A note on splitting solutions in $4+1$ dimensional quadratic gravity

TL;DR

This paper explores anisotropic vacuum solutions in 4+1 dimensional quadratic gravity, demonstrating a stable solution where an initially anisotropic universe evolves into a 3D isotropic space plus an extra dimension, supported by numerical analysis.

Contribution

It introduces a specific anisotropic vacuum solution in 4+1 quadratic gravity and analyzes its stability and basin of attraction.

Findings

The solution is stable for certain coupling constants.

An initially anisotropic universe can evolve into a 3D isotropic space plus an extra dimension.

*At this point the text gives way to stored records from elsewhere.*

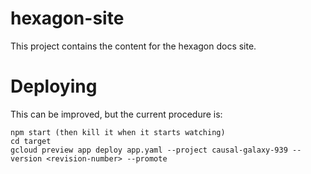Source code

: hexagon-site
============

This project contains the content for the hexagon docs site.

Deploying
=========
This can be improved, but the current procedure is:

    npm start (then kill it when it starts watching)
    cd target
    gcloud preview app deploy app.yaml --project causal-galaxy-939 --version <revision-number> --promote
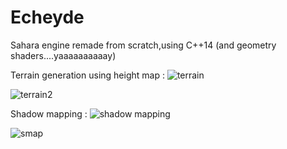 # Echeyde
Sahara engine remade from scratch,using C++14 (and geometry shaders....yaaaaaaaaaay)


Terrain generation using height map :
![terrain](https://cloud.githubusercontent.com/assets/18567118/23819765/1fd1e458-060b-11e7-975c-12dae066d6cd.png)

![terrain2](https://cloud.githubusercontent.com/assets/18567118/23819968/e94ea11a-060e-11e7-8b1f-f60b214488e5.png)


Shadow mapping : 
![shadow mapping](https://cloud.githubusercontent.com/assets/18567118/24738381/a16ee256-1a95-11e7-9594-284979c9a2d6.jpg)


![smap](https://cloud.githubusercontent.com/assets/18567118/24738371/896316be-1a95-11e7-8c3f-02f3f8512ca7.jpg)
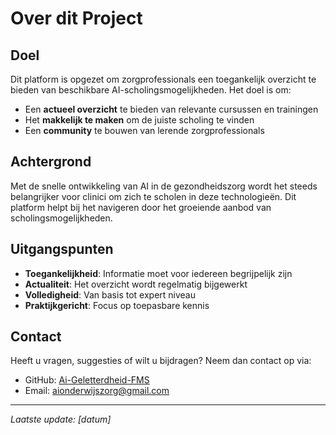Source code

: # Over dit Project

## Doel

Dit platform is opgezet om zorgprofessionals een toegankelijk overzicht te bieden van beschikbare AI-scholingsmogelijkheden. Het doel is om:

- Een **actueel overzicht** te bieden van relevante cursussen en trainingen
- Het **makkelijk te maken** om de juiste scholing te vinden
- Een **community** te bouwen van lerende zorgprofessionals

## Achtergrond

Met de snelle ontwikkeling van AI in de gezondheidszorg wordt het steeds belangrijker voor clinici om zich te scholen in deze technologieën. Dit platform helpt bij het navigeren door het groeiende aanbod van scholingsmogelijkheden.

## Uitgangspunten

- **Toegankelijkheid**: Informatie moet voor iedereen begrijpelijk zijn
- **Actualiteit**: Het overzicht wordt regelmatig bijgewerkt
- **Volledigheid**: Van basis tot expert niveau
- **Praktijkgericht**: Focus op toepasbare kennis

## Contact

Heeft u vragen, suggesties of wilt u bijdragen? Neem dan contact op via:
- GitHub: [Ai-Geletterdheid-FMS](https://github.com/ajsvdk/Ai-Geletterdheid-FMS)
- Email: [aionderwijszorg@gmail.com](mailto:aionderwijszorg@gmail.com)

---

*Laatste update: [datum]* 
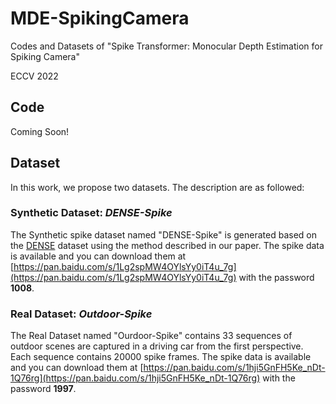 # MDE-SpikingCamera
 Codes and Datasets of "Spike Transformer: Monocular Depth Estimation for Spiking Camera"

ECCV 2022


## Code

Coming Soon!

## Dataset

In this work, we propose two datasets. The description are as followed: 

### Synthetic Dataset: *DENSE-Spike*

The Synthetic spike dataset named "DENSE-Spike" is generated based on the [DENSE](https://rpg.ifi.uzh.ch/E2DEPTH.html) dataset using the method described in our paper. The spike data is available and you can download them at [https://pan.baidu.com/s/1Lg2spMW4OYlsYy0iT4u_7g](https://pan.baidu.com/s/1Lg2spMW4OYlsYy0iT4u_7g) with the password **1008**.

### Real Dataset: *Outdoor-Spike*

The Real Dataset named "Ourdoor-Spike" contains 33 sequences of outdoor scenes are captured in a driving car from the first perspective. Each
sequence contains 20000 spike frames. The spike data is available and you can download them at [https://pan.baidu.com/s/1hji5GnFH5Ke_nDt-1Q76rg](https://pan.baidu.com/s/1hji5GnFH5Ke_nDt-1Q76rg) with the password **1997**.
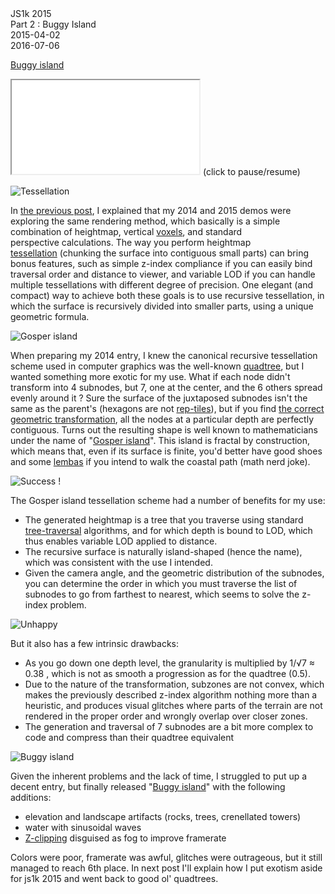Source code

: <div class="series">JS1k 2015</div>
<div class="title">Part 2 : Buggy Island</div>
<div class="pubdate">2015-04-02</div>
<div class="lastmodifdate">2016-07-06</div>

<div class="demo">

[Buggy island](//js1k.com/1966 "Buggy island")
<iframe class="demo" src="//rawgit.com/ehouais/js1k/gh-pages/shim.html?demo=2014-Buggy_island"></iframe>
(click to pause/resume)

</div>

![Tessellation](//ehouais.net/blog/wp-content/uploads/2015/04/tessellation.jpg "Tessellation")

In [the previous post](/2015/03/js1k-2015-part-1-introduction "js1k 2015 (part 1) : introduction"), I explained that my 2014 and 2015 demos were exploring the same rendering method, which basically is a simple combination of heightmap, vertical [voxels](//en.wikipedia.org/wiki/Voxel "voxel"), and standard perspective calculations. The way you perform heightmap [tessellation](//en.wikipedia.org/wiki/Tessellation "Tessellation") (chunking the surface into contiguous small parts) can bring bonus features, such as simple z-index compliance if you can easily bind traversal order and distance to viewer, and variable LOD if you can handle multiple tessellations with different degree of precision. One elegant (and compact) way to achieve both these goals is to use recursive tessellation, in which the surface is recursively divided into smaller parts, using a unique geometric formula.

![Gosper island](//ehouais.net/blog/wp-content/uploads/2015/04/gosper.png "Gosper island")

When preparing my 2014 entry, I knew the canonical recursive tessellation scheme used in computer graphics was the well-known [quadtree](//en.wikipedia.org/wiki/Quadtree "Quadtree"), but I wanted something more exotic for my use. What if each node didn't transform into 4 subnodes, but 7, one at the center, and the 6 others spread evenly around it ? Sure the surface of the juxtaposed subnodes isn't the same as the parent's (hexagons are not [rep-tiles](//en.wikipedia.org/wiki/Rep-tile "Rep-tile")), but if you find [the correct geometric transformation](//ecademy.agnesscott.edu/~lriddle/ifs/ksnow/flowsnake.htm "A bit of maths..."), all the nodes at a particular depth are perfectly contiguous. Turns out the resulting shape is well known to mathematicians under the name of "[Gosper island](//en.wikipedia.org/wiki/Gosper_curve#Properties "Gosper island")". This island is fractal by construction, which means that, even if its surface is finite, you'd better have good shoes and some [lembas](//en.wikipedia.org/wiki/List_of_Middle-earth_food_and_drink#Lembas "Lembas") if you intend to walk the coastal path (math nerd joke).

![Success !](//ehouais.net/blog/wp-content/uploads/2015/04/success.png "Success !")

The Gosper island tessellation scheme had a number of benefits for my use:
- The generated heightmap is a tree that you traverse using standard [tree-traversal](//en.wikipedia.org/wiki/Tree_traversal "Tree traversal") algorithms, and for which depth is bound to LOD, which thus enables variable LOD applied to distance.
- The recursive surface is naturally island-shaped (hence the name), which was consistent with the use I intended.
- Given the camera angle, and the geometric distribution of the subnodes, you can determine the order in which you must traverse the list of subnodes to go from farthest to nearest, which seems to solve the z-index problem.

![Unhappy](//ehouais.net/blog/wp-content/uploads/2015/04/unhappy.jpg "Unhappy")

But it also has a few intrinsic drawbacks:
- As you go down one depth level, the granularity is multiplied by 1/√7 ≈ 0.38 , which is not as smooth a progression as for the quadtree (0.5).
- Due to the nature of the transformation, subzones are not convex, which makes the previously described z-index algorithm nothing more than a heuristic, and produces visual glitches where parts of the terrain are not rendered in the proper order and wrongly overlap over closer zones.
- The generation and traversal of 7 subnodes are a bit more complex to code and compress than their quadtree equivalent

![Buggy island](//ehouais.net/blog/wp-content/uploads/2015/03/buggy1.png "Buggy island")

Given the inherent problems and the lack of time, I struggled to put up a decent entry, but finally released "[Buggy island](//js1k.com/1966 "Buggy island")" with the following additions:
- elevation and landscape artifacts (rocks, trees, crenellated towers)
- water with sinusoidal waves
- [Z-clipping](//en.wikipedia.org/wiki/Clipping_%40computer_graphics%41#Occlusion_clipping_.28Z-_or_depth_clipping.29 "Z-clipping") disguised as fog to improve framerate

Colors were poor, framerate was awful, glitches were outrageous, but it still managed to reach 6th place.
In next post I'll explain how I put exotism aside for js1k 2015 and went back to good ol' quadtrees.
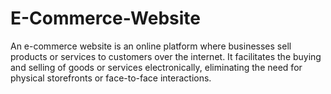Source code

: # E-Commerce-Website
An e-commerce website is an online platform where businesses sell products or services to customers over the internet. It facilitates the buying and selling of goods or services electronically, eliminating the need for physical storefronts or face-to-face interactions.
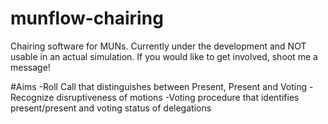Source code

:# munflow-chairing
Chairing software for MUNs. Currently under the development and NOT usable in an actual simulation. If you would like to get involved, shoot me a message!

#Aims
-Roll Call that distinguishes between Present, Present and Voting
-Recognize disruptiveness of motions
-Voting procedure that identifies present/present and voting status of delegations
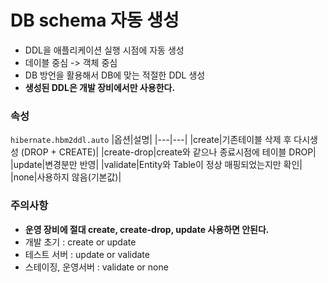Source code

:# DB schema 자동 생성
- DDL을 애플리케이션 실행 시점에 자동 생성
- 데이블 중심 -> 객체 중심
- DB 방언을 활용해서 DB에 맞는 적절한 DDL 생성
- **생성된 DDL은 개발 장비에서만 사용한다.**

### 속성
`hibernate.hbm2ddl.auto`
|옵션|설명|
|---|---|
|create|기존테이블 삭제 후 다시생성 (DROP + CREATE)|
|create-drop|create와 같으나 종료시점에 테이블 DROP|
|update|변경분만 반영|
|validate|Entity와 Table이 정상 매핑되었는지만 확인|
|none|사용하지 않음(기본값)|

### 주의사항
- **운영 장비에 절대 create, create-drop, update 사용하면 안된다.**
- 개발 초기 : create or update
- 테스트 서버 : update or validate
- 스테이징, 운영서버 : validate or none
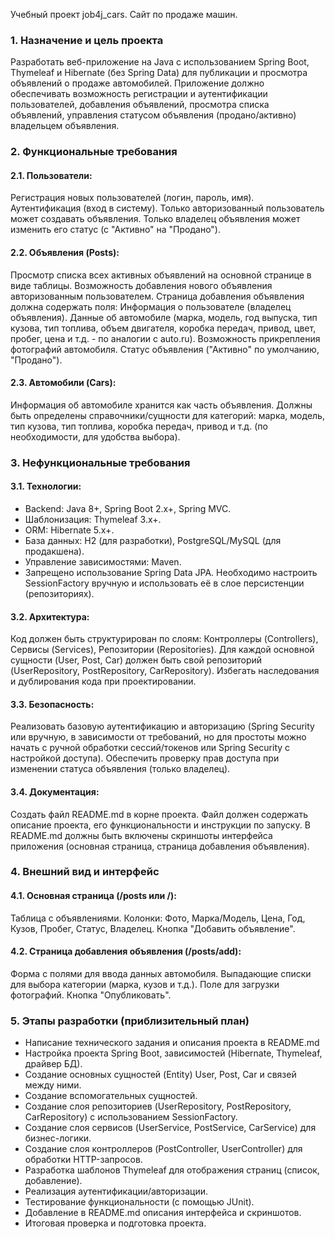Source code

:  Учебный проект job4j_cars. Сайт по продаже машин.

### 1. Назначение и цель проекта

Разработать веб-приложение на Java с использованием Spring Boot, Thymeleaf и Hibernate 
(без Spring Data) для публикации и просмотра объявлений о продаже автомобилей. 
Приложение должно обеспечивать возможность регистрации и аутентификации пользователей, 
добавления объявлений, просмотра списка объявлений, управления статусом объявления 
(продано/активно) владельцем объявления.

### 2. Функциональные требования

#### 2.1. Пользователи:
Регистрация новых пользователей (логин, пароль, имя).
Аутентификация (вход в систему).
Только авторизованный пользователь может создавать объявления.
Только владелец объявления может изменить его статус (с "Активно" на "Продано").
#### 2.2. Объявления (Posts):
Просмотр списка всех активных объявлений на основной странице в виде таблицы.
Возможность добавления нового объявления авторизованным пользователем.
Страница добавления объявления должна содержать поля:
Информация о пользователе (владелец объявления).
Данные об автомобиле (марка, модель, год выпуска, тип кузова, тип топлива, объем двигателя, 
коробка передач, привод, цвет, пробег, цена и т.д. - по аналогии с auto.ru).
Возможность прикрепления фотографий автомобиля.
Статус объявления ("Активно" по умолчанию, "Продано").
#### 2.3. Автомобили (Cars):
Информация об автомобиле хранится как часть объявления.
Должны быть определены справочники/сущности для категорий: марка, модель, тип кузова, тип топлива, коробка передач, привод и т.д. (по необходимости, для удобства выбора).

### 3. Нефункциональные требования

#### 3.1. Технологии:
- Backend: Java 8+, Spring Boot 2.x+, Spring MVC.
- Шаблонизация: Thymeleaf 3.x+.
- ORM: Hibernate 5.x+.
- База данных: H2 (для разработки), PostgreSQL/MySQL (для продакшена).
- Управление зависимостями: Maven.
- Запрещено использование Spring Data JPA. Необходимо настроить SessionFactory вручную и использовать её в слое персистенции (репозиториях).
#### 3.2. Архитектура:
Код должен быть структурирован по слоям: Контроллеры (Controllers), Сервисы (Services), Репозитории (Repositories).
Для каждой основной сущности (User, Post, Car) должен быть свой репозиторий (UserRepository, PostRepository, CarRepository).
Избегать наследования и дублирования кода при проектировании.
#### 3.3. Безопасность:
Реализовать базовую аутентификацию и авторизацию (Spring Security или вручную, в зависимости от требований, но для простоты можно начать с ручной обработки сессий/токенов или Spring Security с настройкой доступа).
Обеспечить проверку прав доступа при изменении статуса объявления (только владелец).
#### 3.4. Документация:
Создать файл README.md в корне проекта.
Файл должен содержать описание проекта, его функциональности и инструкции по запуску.
В README.md должны быть включены скриншоты интерфейса приложения (основная страница, страница добавления объявления).

### 4. Внешний вид и интерфейс

#### 4.1. Основная страница (/posts или /):
Таблица с объявлениями.
Колонки: Фото, Марка/Модель, Цена, Год, Кузов, Пробег, Статус, Владелец.
Кнопка "Добавить объявление".
#### 4.2. Страница добавления объявления (/posts/add):
Форма с полями для ввода данных автомобиля.
Выпадающие списки для выбора категории (марка, кузов и т.д.).
Поле для загрузки фотографий.
Кнопка "Опубликовать".

### 5. Этапы разработки (приблизительный план)

- Написание технического задания и описания проекта в README.md
- Настройка проекта Spring Boot, зависимостей (Hibernate, Thymeleaf, драйвер БД).
- Создание основных сущностей (Entity) User, Post, Car и связей между ними.
- Создание вспомогательных сущностей.
- Создание слоя репозиториев (UserRepository, PostRepository, CarRepository) с использованием SessionFactory.
- Создание слоя сервисов (UserService, PostService, CarService) для бизнес-логики.
- Создание слоя контроллеров (PostController, UserController) для обработки HTTP-запросов.
- Разработка шаблонов Thymeleaf для отображения страниц (список, добавление).
- Реализация аутентификации/авторизации.
- Тестирование функциональности (с помощью JUnit).
- Добавление в README.md описания интерфейса и скриншотов.
- Итоговая проверка и подготовка проекта.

The basin of attraction covers a significant portion of initial conditions.

Abstract

In the present paper we consider anisotropic cosmological vacuum solutions in (4+1) dimensional general quadratic gravity. In particular, we present a solution with 3 equal and 1 different Hubble parameters, and study its stability. We show that for a certain range of coupling constants this solution is stable. This means that initially totally anisotropic 4-dim Universe can evolve naturally to a product of 3-dim isotropic subspace and 1-dim space. By numerical integration of equations of motion we construct bassin of attraction of this solution which covers part of the initial conditions space with non-zero measure.